Playstation Experience: Hands-On With Severed

As the dust finally settled on Sony’s lengthy keynote address, I stretched my legs and took a moment to glance over my notes. My brain had been assaulted with game after game, and while I was attentive during the whole conference, it’s easy for a lot of games to get lost in the shuffle. As I scanned my notes I realized I took the time to write in capital letters, “NEW DRINKBOX GAME,” and figured that was a good place to start. As a huge fan of Guacamelee!, I’ve been incredibly eager to see what these Canadian masterminds have been up to. With huge titles like Bloodborne and Destiny commanding monstrous lines, I had more than enough incentive to start with an indie title. I’ve played a lot of games today, and I will play a lot of games tomorrow, but so far, none of them has impressed me as much as the PlayStation Vita title Severed.

At first glance, Severed looks a lot like Guacamelee! Seemingly built from the same graphics engine, the “Dia De Los Muertos” look sets the tone of an old-time Mexican setting, but this world is less goofy than its spiritual predecessor and decidedly creepier. Severed begins with you controlling your character in first person. The game operates much like a dungeon crawler from a 90s PC game, moving one space at a time and discovering more of the map as you progress. What little storytelling there is in Severed is presented in a manner that adds to the eeriness of the whole experience, opting to go for more of a visual route than text or voice acting. The whole experience feels solitary. Severed even throws in some RPG elements, giving you upgrade currency found from enemies and broken jars. This currency can be used to upgrade your attack, life, and abilities.

The world of Severed is as haunting as it is beautiful

The world of Severed is as haunting as it is beautiful

What will have people talking and what will have me following Severed‘s development with great enthusiasm in the upcoming months will be the gameplay. The controls are absolute perfection on Sony’s handheld, favoring horizontal and vertical slices as your primary attacks for offense and defense. The whole experience takes all the mindless bliss of the mobile hit Fruit Ninja and adds an element of strategy that makes battles tense and wonderful. The core mechanics are based around using your blade to counter or attack while keeping an eye on the attack meter of all your foes. The battles in which you are slated against multiple foes simultaneously are especially exhilarating. With the mix of planning, reacting, and schizophrenic finger-swiping, I was in joyful bliss going up against whatever gross monster Drinkbox had waiting for me in their Mexican nightmare dungeon.

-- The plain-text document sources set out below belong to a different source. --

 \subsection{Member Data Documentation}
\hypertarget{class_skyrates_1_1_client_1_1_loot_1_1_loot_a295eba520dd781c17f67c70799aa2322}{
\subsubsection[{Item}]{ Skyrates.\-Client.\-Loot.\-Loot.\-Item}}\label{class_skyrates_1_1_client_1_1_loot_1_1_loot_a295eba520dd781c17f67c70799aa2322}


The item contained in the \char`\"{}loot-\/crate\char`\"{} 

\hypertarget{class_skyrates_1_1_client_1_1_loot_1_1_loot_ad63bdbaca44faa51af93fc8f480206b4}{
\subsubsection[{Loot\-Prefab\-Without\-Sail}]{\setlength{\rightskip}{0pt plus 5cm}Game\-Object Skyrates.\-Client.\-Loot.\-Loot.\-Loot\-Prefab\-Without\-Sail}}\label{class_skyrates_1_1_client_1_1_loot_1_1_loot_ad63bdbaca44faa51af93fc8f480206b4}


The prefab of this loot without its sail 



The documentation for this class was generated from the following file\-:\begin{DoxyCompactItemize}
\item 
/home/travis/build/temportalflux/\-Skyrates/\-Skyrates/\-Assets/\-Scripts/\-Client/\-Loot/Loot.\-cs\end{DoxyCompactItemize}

The Vita is in the process of a re-branding of sorts, making it more of a destination for specialized indie titles rather than big-time blockbusters. Severed isn’t going to be a system seller by any means, but it will surely be at the forefront of this re-branding movement. With it’s touchscreen-specific controls, compact feel, and gorgeous presentation, Severed is the perfect example of an experience that is best enjoyed on the Vita.

Severed is slated for a Spring 2015 release.